The story of Avocette III began in 1931 when she was displayed at the New York boat show at Grand Central Palace. New York yachtsman Fred Voges, age 30, set his eyes on her. Frank Huckins had set her price at $27,000, but the savvy Voges bought her at the show for $17,000, in the middle of the Great Depression.
The colorful history of American yachting is peppered with significant and innovative boats, from the presidential yacht Sequoia to Ernest Hemingway’s Pilar and Richard Bertram’s first Moppie. One yachtbuilder at the forefront of innovation was Frank Pembroke Huckins, creator of the PT boat design that John F. Kennedy famously piloted in World War II. The precursor to the PT boat was a Huckins named Avocette III. She’s the oldest Huckins on the water today, and it was my job to help bring her back to life.

The story of Avocette III began in 1931 when she was displayed at the New York boat show at Grand Central Palace. New York yachtsman Fred Voges, age 30, set his eyes on her. Frank Huckins had set her price at $27,000, but the savvy Voges bought her at the show for $17,000, in the middle of the Great Depression.
Voges counted many famous guests, including actress Ginger Rogers, aboard Avocette III in her early days. According to the book Huckins—The Living Legacy, Voges kept the boat in pristine condition for 50 years. He was commodore of the Port Washington Yacht Club in New York from 1943-44 while he owned the boat. In an odd historical coincidence, I was commodore of the Port Washington Yacht Club in Wisconsin from 2018-19 while redesigning the boat.
In 1980, Voges sold the boat for just $20,000. She quickly fell on hard times, sitting in storage at City Island, New York. Damaged by fire, she was rescued and restored piece by piece by Jerry Bass of Florham Park, New Jersey, in the late 1980s. That was the first time the boat was saved, but a quarter-century later she’d once again fallen on hard times.

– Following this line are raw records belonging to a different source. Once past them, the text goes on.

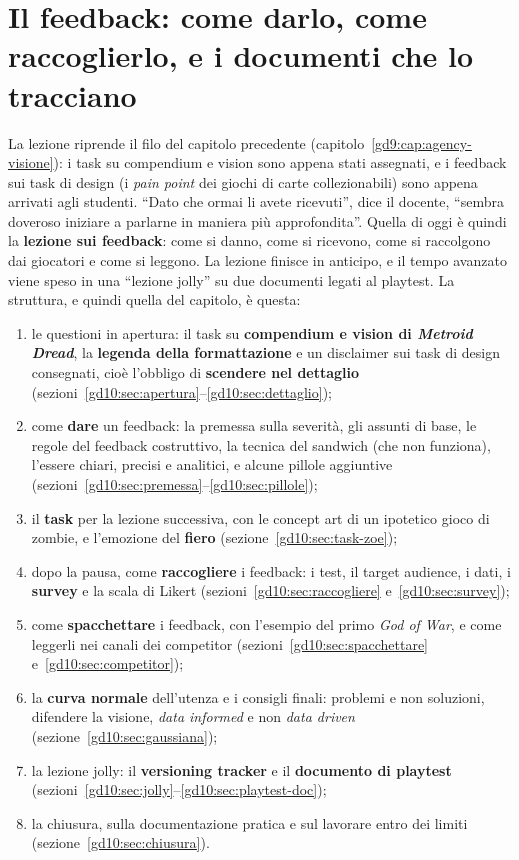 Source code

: \chapter[Dare, raccogliere e tracciare il feedback]{Il feedback: come
darlo, come raccoglierlo, e i documenti che lo tracciano}
\label{gd10:cap:feedback}

La lezione riprende il filo del capitolo precedente
(capitolo~\ref{gd9:cap:agency-visione}): i task su compendium e vision sono
appena stati assegnati, e i feedback sui task di design (i \emph{pain point}
dei giochi di carte collezionabili) sono appena arrivati agli studenti.
``Dato che ormai li avete ricevuti'', dice il docente, ``sembra doveroso
iniziare a parlarne in maniera più approfondita''. Quella di oggi è quindi
la \textbf{lezione sui feedback}: come si danno, come si ricevono, come si
raccolgono dai giocatori e come si leggono. La lezione finisce in anticipo,
e il tempo avanzato viene speso in una ``lezione jolly'' su due documenti
legati al playtest. La struttura, e quindi quella del capitolo, è questa:
\begin{enumerate}
  \item le questioni in apertura: il task su \textbf{compendium e vision di
        \emph{Metroid Dread}}, la \textbf{legenda della formattazione} e un
        disclaimer sui task di design consegnati, cioè l'obbligo di
        \textbf{scendere nel dettaglio}
        (sezioni~\ref{gd10:sec:apertura}--\ref{gd10:sec:dettaglio});
  \item come \textbf{dare} un feedback: la premessa sulla severità, gli
        assunti di base, le regole del feedback costruttivo, la tecnica
        del sandwich (che non funziona), l'essere chiari, precisi e
        analitici, e alcune pillole aggiuntive
        (sezioni~\ref{gd10:sec:premessa}--\ref{gd10:sec:pillole});
  \item il \textbf{task} per la lezione successiva, con le concept art di
        un ipotetico gioco di zombie, e l'emozione del \textbf{fiero}
        (sezione~\ref{gd10:sec:task-zoe});
  \item dopo la pausa, come \textbf{raccogliere} i feedback: i test, il
        target audience, i dati, i \textbf{survey} e la scala di Likert
        (sezioni~\ref{gd10:sec:raccogliere} e~\ref{gd10:sec:survey});
  \item come \textbf{spacchettare} i feedback, con l'esempio del primo
        \emph{God of War}, e come leggerli nei canali dei competitor
        (sezioni~\ref{gd10:sec:spacchettare}
        e~\ref{gd10:sec:competitor});
  \item la \textbf{curva normale} dell'utenza e i consigli finali:
        problemi e non soluzioni, difendere la visione, \emph{data
        informed} e non \emph{data driven}
        (sezione~\ref{gd10:sec:gaussiana});
  \item la lezione jolly: il \textbf{versioning tracker} e il
        \textbf{documento di playtest}
        (sezioni~\ref{gd10:sec:jolly}--\ref{gd10:sec:playtest-doc});
  \item la chiusura, sulla documentazione pratica e sul lavorare entro dei
        limiti (sezione~\ref{gd10:sec:chiusura}).
\end{enumerate}

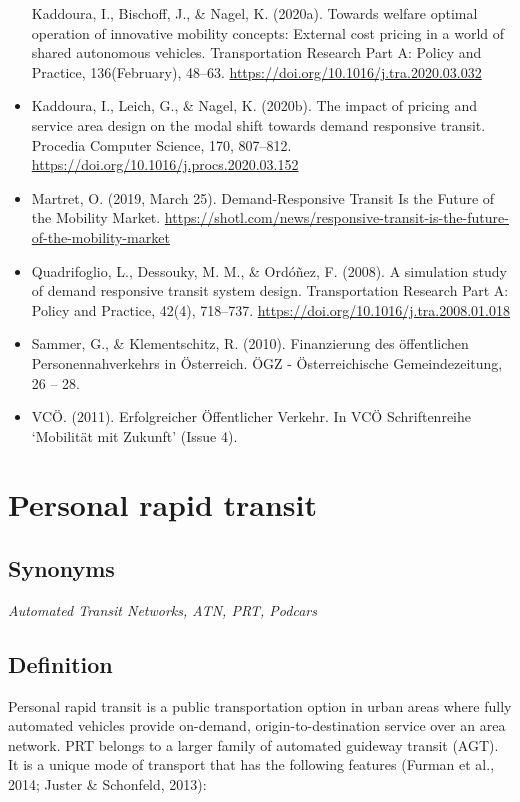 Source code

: \documentclass[
]{book}
\begin{document}
\begin{itemize}
  Kaddoura, I., Bischoff, J., \& Nagel, K. (2020a). Towards welfare optimal operation of innovative mobility concepts: External cost pricing in a world of shared autonomous vehicles. Transportation Research Part A: Policy and Practice, 136(February), 48--63. \url{https://doi.org/10.1016/j.tra.2020.03.032}
\item
  Kaddoura, I., Leich, G., \& Nagel, K. (2020b). The impact of pricing and service area design on the modal shift towards demand responsive transit. Procedia Computer Science, 170, 807--812. \url{https://doi.org/10.1016/j.procs.2020.03.152}
\item
  Martret, O. (2019, March 25). Demand-Responsive Transit Is the Future of the Mobility Market. \url{https://shotl.com/news/responsive-transit-is-the-future-of-the-mobility-market}
\item
  Quadrifoglio, L., Dessouky, M. M., \& Ordóñez, F. (2008). A simulation study of demand responsive transit system design. Transportation Research Part A: Policy and Practice, 42(4), 718--737. \url{https://doi.org/10.1016/j.tra.2008.01.018}
\item
  Sammer, G., \& Klementschitz, R. (2010). Finanzierung des öffentlichen Personennahverkehrs in Österreich. ÖGZ - Österreichische Gemeindezeitung, 26 -- 28.
\item
  VCÖ. (2011). Erfolgreicher Öffentlicher Verkehr. In VCÖ Schriftenreihe `Mobilität mit Zukunft' (Issue 4).
\end{itemize}

\hypertarget{prt}{%
\section{Personal rapid transit}\label{prt}}

\hypertarget{synonyms-25}{%
\subsection*{Synonyms}\label{synonyms-25}}

\emph{Automated Transit Networks, ATN, PRT, Podcars}

\hypertarget{definition-29}{%
\subsection*{Definition}\label{definition-29}}

Personal rapid transit is a public transportation option in urban areas where fully automated vehicles provide on-demand, origin-to-destination service over an area network. PRT belongs to a larger family of automated guideway transit (AGT). It is a unique mode of transport that has the following features (Furman et al., 2014; Juster \& Schonfeld, 2013):
\end{document}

Fast forward to January 2016, when Bill Morong of Yachting Solutions in Rockport, Maine, called and asked if I would be interested in helping to bring this classic yacht back to life. With a passionate owner in place, the project was ready to go. Yachting Solutions had restored another Huckins, Northern Spy, a few years prior, and had converted the boat from having an engine room just forward of amidships—like so many vessels from the early days of powerboating—to a pod-powered boat with engines at the transom.

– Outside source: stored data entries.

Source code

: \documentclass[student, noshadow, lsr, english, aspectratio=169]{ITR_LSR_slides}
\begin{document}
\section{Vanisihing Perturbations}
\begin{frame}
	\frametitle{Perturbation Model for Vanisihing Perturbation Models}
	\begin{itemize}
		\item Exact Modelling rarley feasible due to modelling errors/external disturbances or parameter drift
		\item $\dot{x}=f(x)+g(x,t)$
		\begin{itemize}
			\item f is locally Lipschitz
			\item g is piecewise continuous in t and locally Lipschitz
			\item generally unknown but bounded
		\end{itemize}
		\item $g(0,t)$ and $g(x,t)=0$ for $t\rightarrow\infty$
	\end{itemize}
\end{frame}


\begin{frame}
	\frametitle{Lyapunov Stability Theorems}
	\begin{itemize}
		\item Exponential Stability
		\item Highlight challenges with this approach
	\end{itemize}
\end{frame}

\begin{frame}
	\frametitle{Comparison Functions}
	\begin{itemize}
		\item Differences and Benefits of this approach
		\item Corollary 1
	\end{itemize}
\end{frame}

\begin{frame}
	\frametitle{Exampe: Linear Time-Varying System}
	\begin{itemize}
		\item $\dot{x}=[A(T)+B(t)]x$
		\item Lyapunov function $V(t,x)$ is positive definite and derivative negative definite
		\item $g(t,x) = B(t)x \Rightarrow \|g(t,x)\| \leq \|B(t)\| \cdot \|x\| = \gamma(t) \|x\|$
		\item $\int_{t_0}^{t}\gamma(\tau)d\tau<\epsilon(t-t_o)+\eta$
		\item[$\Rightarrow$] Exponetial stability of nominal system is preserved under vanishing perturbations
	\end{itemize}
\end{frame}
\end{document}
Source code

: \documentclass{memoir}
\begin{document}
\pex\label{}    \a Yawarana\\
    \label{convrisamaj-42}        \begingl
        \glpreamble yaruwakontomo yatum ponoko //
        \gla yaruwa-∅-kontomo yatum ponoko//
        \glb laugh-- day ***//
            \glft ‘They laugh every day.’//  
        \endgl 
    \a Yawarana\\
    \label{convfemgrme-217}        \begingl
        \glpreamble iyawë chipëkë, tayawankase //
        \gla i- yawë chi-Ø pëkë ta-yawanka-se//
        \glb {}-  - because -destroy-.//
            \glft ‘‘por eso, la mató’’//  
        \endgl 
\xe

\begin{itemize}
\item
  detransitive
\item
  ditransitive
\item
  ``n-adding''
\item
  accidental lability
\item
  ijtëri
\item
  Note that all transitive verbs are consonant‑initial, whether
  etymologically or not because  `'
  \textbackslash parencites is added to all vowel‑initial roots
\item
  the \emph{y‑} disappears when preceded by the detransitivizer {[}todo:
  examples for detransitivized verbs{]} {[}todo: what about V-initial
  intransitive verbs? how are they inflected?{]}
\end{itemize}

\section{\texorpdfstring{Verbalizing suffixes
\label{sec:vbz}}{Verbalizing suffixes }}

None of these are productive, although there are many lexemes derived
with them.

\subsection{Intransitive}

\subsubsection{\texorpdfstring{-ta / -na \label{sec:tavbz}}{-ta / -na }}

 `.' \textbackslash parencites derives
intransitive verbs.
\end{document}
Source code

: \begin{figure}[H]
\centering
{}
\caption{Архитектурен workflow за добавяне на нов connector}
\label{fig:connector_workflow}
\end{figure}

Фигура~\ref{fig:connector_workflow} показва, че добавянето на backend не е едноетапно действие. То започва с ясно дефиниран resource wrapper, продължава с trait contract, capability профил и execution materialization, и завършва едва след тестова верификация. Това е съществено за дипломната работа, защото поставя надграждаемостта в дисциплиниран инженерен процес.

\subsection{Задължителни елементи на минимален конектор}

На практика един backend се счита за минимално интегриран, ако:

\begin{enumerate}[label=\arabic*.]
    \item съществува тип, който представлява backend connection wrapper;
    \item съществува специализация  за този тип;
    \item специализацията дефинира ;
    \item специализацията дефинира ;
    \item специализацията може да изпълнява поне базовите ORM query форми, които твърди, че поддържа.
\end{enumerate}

Thus began the remarkable opportunity to reimagine Avocette III for the 21st century. Yachting Solutions restores boats with a “resto-mod” flair, keeping the essential styling of the original vessel but dialing up the appeal with highly custom, modern touches. The owner of Avocette III wanted a unique yacht and was on board with making major alterations to prep her for a new era. These alterations would include moving the engine room aft 22 feet, and adding Art Deco highlights just in time for her 90th birthday.

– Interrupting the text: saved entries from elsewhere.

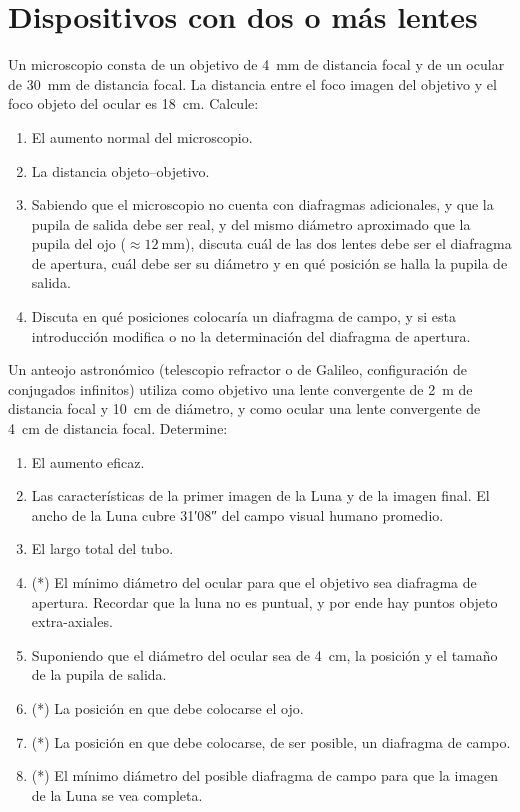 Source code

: \section*{Dispositivos con dos o más lentes}


\item Un microscopio consta de un objetivo de \SI{4}{\milli\metre} de distancia focal y de un ocular de \SI{30}{\milli\metre} de distancia focal.
La distancia entre el foco imagen del objetivo y el foco objeto del ocular es \SI{18}{\centi\metre}.
Calcule:
\begin{enumerate}
	\item El aumento normal del microscopio.
	\item La distancia objeto--objetivo.
	\item Sabiendo que el microscopio no cuenta con diafragmas adicionales, y que la pupila de salida debe ser real, y del mismo diámetro aproximado que la pupila del ojo (\(\approx \SI{12}{\milli\metre}\)), discuta cuál de las dos lentes debe ser el diafragma de apertura, cuál debe ser su diámetro y en qué posición se halla la pupila de salida.
	\item Discuta en qué posiciones colocaría un diafragma de campo, y si esta introducción modifica o no la determinación del diafragma de apertura.
\end{enumerate}



\item Un anteojo astronómico (telescopio refractor o de Galileo, configuración de conjugados infinitos) utiliza como objetivo una lente convergente de \SI{2}{\metre} de distancia focal y \SI{10}{\centi\metre} de diámetro, y como ocular una lente convergente de \SI{4}{\centi\metre} de distancia focal. 
Determine:
\begin{enumerate}
	\item El aumento eficaz.
	\item Las características de la primer imagen de la Luna y de la imagen final.
	El ancho de la Luna cubre \ang{;31;08} del campo visual humano promedio.
	\item El largo total del tubo.
	\item (*) El mínimo diámetro del ocular para que el objetivo sea diafragma de apertura.
	Recordar que la luna no es puntual, y por ende hay puntos objeto extra-axiales.
	\item Suponiendo que el diámetro del ocular sea de \SI{4}{\centi\metre}, la posición y el tamaño de la pupila de salida.
	\item (*) La posición en que debe colocarse el ojo.
	\item (*) La posición en que debe colocarse, de ser posible, un diafragma de campo.
	\item (*) El mínimo diámetro del posible diafragma de campo para que la imagen de la Luna se vea completa.
\end{enumerate}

Before the project began, we discussed the merits of giving Avocette III such a drastic overhaul. The project would require moving the fuel tanks from the transom to where the engine room had been. This move came with the distinct advantage of placing the liquid loads much closer to the boat’s center of buoyancy, so the trim would not be affected by full or near-empty tanks. The former engine room space would also provide room to carry many of the modern conveniences that were not yet imagined in 1931, including a gyrostabilizer.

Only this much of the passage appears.